* [WHAT YOU ARE ASKED TO DO] Where the records below show the word "probably" in a line, please copy that line.

(Beginning of GIVEN RECORDS)

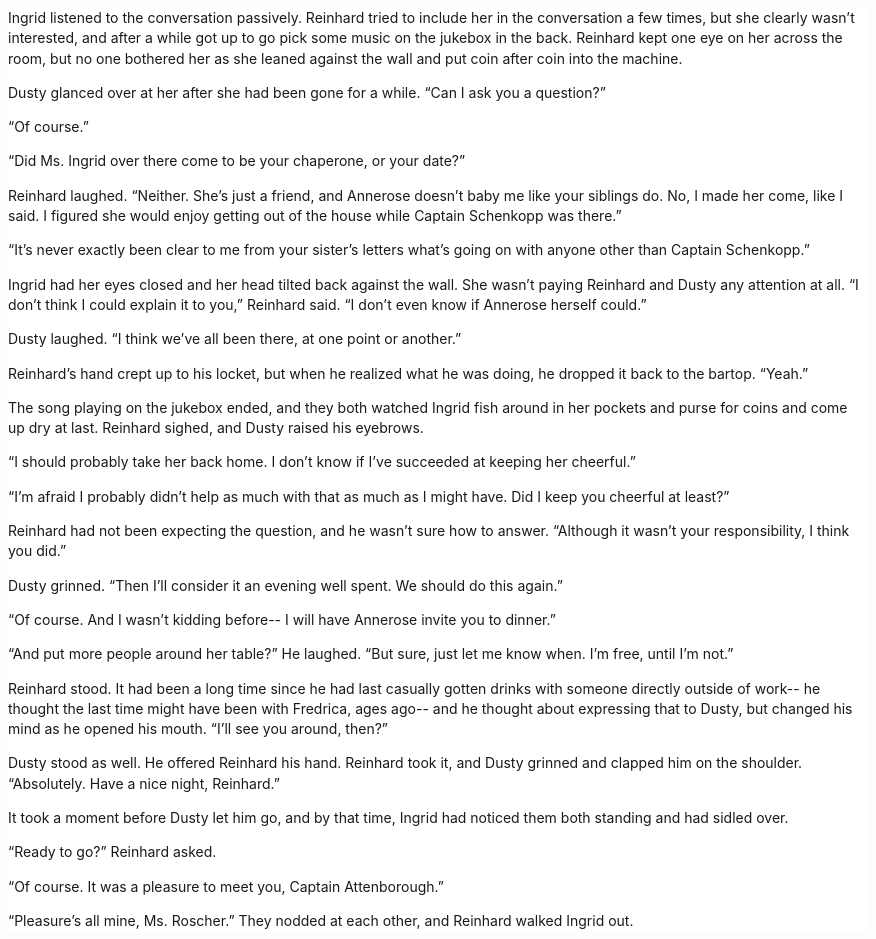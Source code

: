 Ingrid listened to the conversation passively\. Reinhard tried to include her in the conversation a few times, but she clearly wasn’t interested, and after a while got up to go pick some music on the jukebox in the back\. Reinhard kept one eye on her across the room, but no one bothered her as she leaned against the wall and put coin after coin into the machine\.

Dusty glanced over at her after she had been gone for a while\. “Can I ask you a question?”

“Of course\.”

“Did Ms\. Ingrid over there come to be your chaperone, or your date?”

Reinhard laughed\. “Neither\. She’s just a friend, and Annerose doesn’t baby me like your siblings do\. No, I made her come, like I said\. I figured she would enjoy getting out of the house while Captain Schenkopp was there\.”

“It’s never exactly been clear to me from your sister’s letters what’s going on with anyone other than Captain Schenkopp\.”

Ingrid had her eyes closed and her head tilted back against the wall\. She wasn’t paying Reinhard and Dusty any attention at all\. “I don’t think I could explain it to you,” Reinhard said\. “I don’t even know if Annerose herself could\.”

Dusty laughed\. “I think we’ve all been there, at one point or another\.”

Reinhard’s hand crept up to his locket, but when he realized what he was doing, he dropped it back to the bartop\. “Yeah\.”

The song playing on the jukebox ended, and they both watched Ingrid fish around in her pockets and purse for coins and come up dry at last\. Reinhard sighed, and Dusty raised his eyebrows\.

“I should probably take her back home\. I don’t know if I’ve succeeded at keeping her cheerful\.”

“I’m afraid I probably didn’t help as much with that as much as I might have\. Did I keep you cheerful at least?”

Reinhard had not been expecting the question, and he wasn’t sure how to answer\. “Although it wasn’t your responsibility, I think you did\.”

Dusty grinned\. “Then I’ll consider it an evening well spent\. We should do this again\.”

“Of course\. And I wasn’t kidding before\-\- I will have Annerose invite you to dinner\.”

“And put more people around her table?” He laughed\. “But sure, just let me know when\. I’m free, until I’m not\.”

Reinhard stood\. It had been a long time since he had last casually gotten drinks with someone directly outside of work\-\- he thought the last time might have been with Fredrica, ages ago\-\- and he thought about expressing that to Dusty, but changed his mind as he opened his mouth\. “I’ll see you around, then?”

Dusty stood as well\. He offered Reinhard his hand\. Reinhard took it, and Dusty grinned and clapped him on the shoulder\. “Absolutely\. Have a nice night, Reinhard\.” 

It took a moment before Dusty let him go, and by that time, Ingrid had noticed them both standing and had sidled over\.

“Ready to go?” Reinhard asked\.

“Of course\. It was a pleasure to meet you, Captain Attenborough\.”

“Pleasure’s all mine, Ms\. Roscher\.” They nodded at each other, and Reinhard walked Ingrid out\.
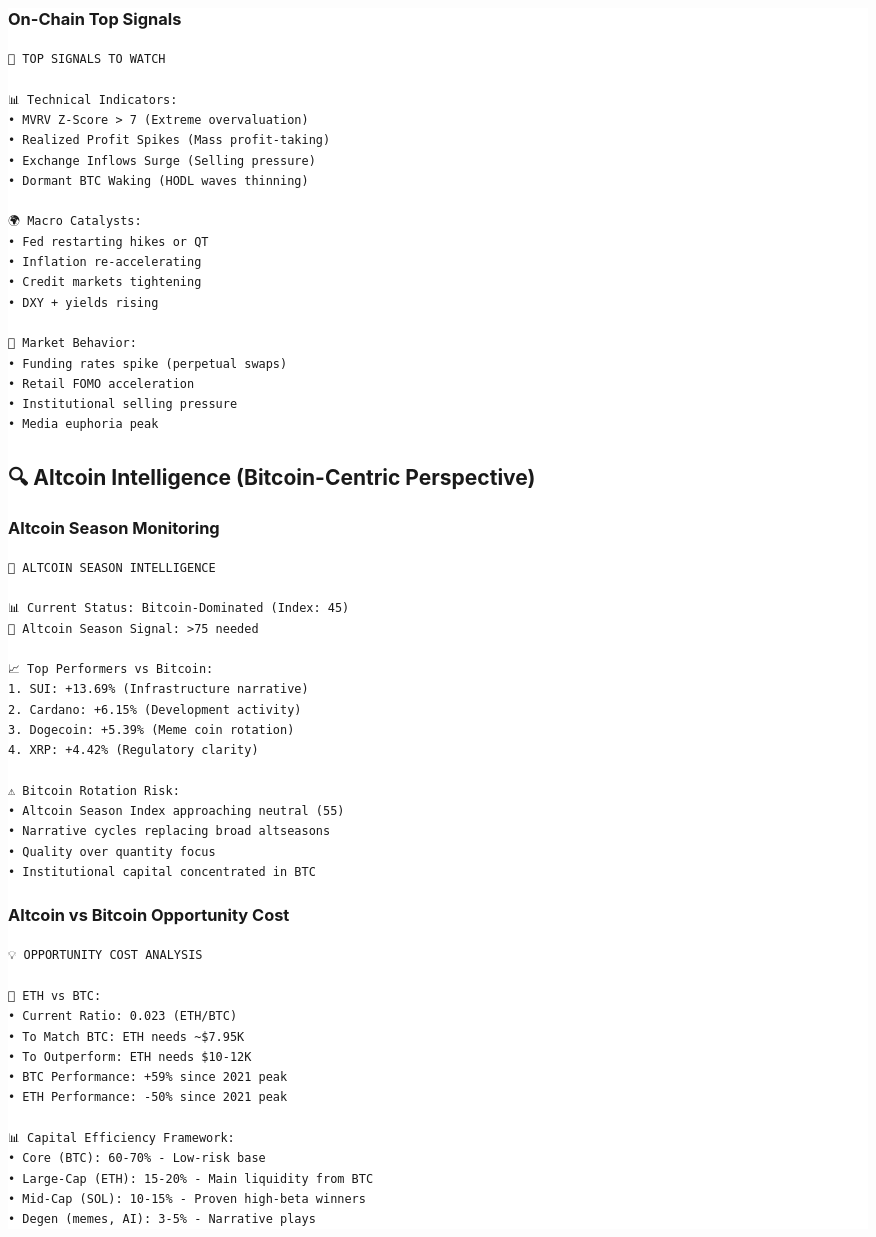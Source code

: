 ### **On-Chain Top Signals**

```
🚨 TOP SIGNALS TO WATCH

📊 Technical Indicators:
• MVRV Z-Score > 7 (Extreme overvaluation)
• Realized Profit Spikes (Mass profit-taking)
• Exchange Inflows Surge (Selling pressure)
• Dormant BTC Waking (HODL waves thinning)

🌍 Macro Catalysts:
• Fed restarting hikes or QT
• Inflation re-accelerating
• Credit markets tightening
• DXY + yields rising

💸 Market Behavior:
• Funding rates spike (perpetual swaps)
• Retail FOMO acceleration
• Institutional selling pressure
• Media euphoria peak
```

## 🔍 Altcoin Intelligence (Bitcoin-Centric Perspective)

### **Altcoin Season Monitoring**

```
🎯 ALTCOIN SEASON INTELLIGENCE

📊 Current Status: Bitcoin-Dominated (Index: 45)
🎯 Altcoin Season Signal: >75 needed

📈 Top Performers vs Bitcoin:
1. SUI: +13.69% (Infrastructure narrative)
2. Cardano: +6.15% (Development activity)
3. Dogecoin: +5.39% (Meme coin rotation)
4. XRP: +4.42% (Regulatory clarity)

⚠️ Bitcoin Rotation Risk:
• Altcoin Season Index approaching neutral (55)
• Narrative cycles replacing broad altseasons
• Quality over quantity focus
• Institutional capital concentrated in BTC
```

### **Altcoin vs Bitcoin Opportunity Cost**

```
💡 OPPORTUNITY COST ANALYSIS

🎯 ETH vs BTC:
• Current Ratio: 0.023 (ETH/BTC)
• To Match BTC: ETH needs ~$7.95K
• To Outperform: ETH needs $10-12K
• BTC Performance: +59% since 2021 peak
• ETH Performance: -50% since 2021 peak

📊 Capital Efficiency Framework:
• Core (BTC): 60-70% - Low-risk base
• Large-Cap (ETH): 15-20% - Main liquidity from BTC
• Mid-Cap (SOL): 10-15% - Proven high-beta winners
• Degen (memes, AI): 3-5% - Narrative plays
```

(End of GIVEN RECORDS)

* [SOLUTION FOR THIS EXERCISE]
“I should probably take her back home\. I don’t know if I’ve succeeded at keeping her cheerful\.”
“I’m afraid I probably didn’t help as much with that as much as I might have\. Did I keep you cheerful at least?”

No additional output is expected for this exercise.